A canal warehouse is a commercial building principally associated with the expansions of canals from 1761 to 1896. This type of warehouse derived from coastal predecessors, had unique features: it had internal water filled canal arms that entered the building, it was multistorey with canal access at one level and road and even rail egress at another, and has a hoist system powered by a water wheel or at later stages steam. Canal warehouses were transhipment warehouses, holding goods until they could be shipped out to their next recipient.
The first true canal warehouse was the Dukes Warehouse, at the Bridgewater Canal Basin in Castlefield, Manchester built in 1761. It has been demolished, but two later warehouses at Castlefield have been restored. The later Portland Basin warehouse, was built in 1834 by the architect, David Bellhouse. It has three shipping arms, and continued to be used as a storage warehouse after its serving canal became disused.

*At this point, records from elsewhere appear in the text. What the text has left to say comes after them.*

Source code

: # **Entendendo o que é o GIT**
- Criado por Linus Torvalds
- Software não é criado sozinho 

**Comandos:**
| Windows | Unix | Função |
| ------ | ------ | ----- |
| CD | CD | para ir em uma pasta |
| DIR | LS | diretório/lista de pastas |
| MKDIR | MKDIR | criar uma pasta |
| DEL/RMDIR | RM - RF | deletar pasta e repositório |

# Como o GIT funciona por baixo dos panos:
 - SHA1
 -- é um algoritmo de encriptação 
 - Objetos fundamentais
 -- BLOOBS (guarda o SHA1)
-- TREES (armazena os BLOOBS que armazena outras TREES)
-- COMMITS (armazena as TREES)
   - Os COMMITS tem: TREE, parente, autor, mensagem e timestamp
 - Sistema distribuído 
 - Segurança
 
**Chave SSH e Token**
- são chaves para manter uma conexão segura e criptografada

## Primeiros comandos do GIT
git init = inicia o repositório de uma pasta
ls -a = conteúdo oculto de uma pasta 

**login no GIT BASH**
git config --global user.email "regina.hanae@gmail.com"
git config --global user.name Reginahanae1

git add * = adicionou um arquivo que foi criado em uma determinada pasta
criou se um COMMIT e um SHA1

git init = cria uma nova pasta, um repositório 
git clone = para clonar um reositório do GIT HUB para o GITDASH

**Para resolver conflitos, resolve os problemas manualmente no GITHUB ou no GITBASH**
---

David Bellhouse was responsible for designing the first railway warehouse at Liverpool Road railway station in 1830, and the features of the canal warehouse were incorporated into a transhipment warehouse for this new form of transport.

The last canal warehouse was the Great Northern Railway Company Warehouse massive warehouse off Deansgate in Manchester. This was built in 1896 over the Manchester and Salford Junction Canal, it had road access on two levels, rail lines entering on two levels and a transhipment floor of 26,730 m^{2}.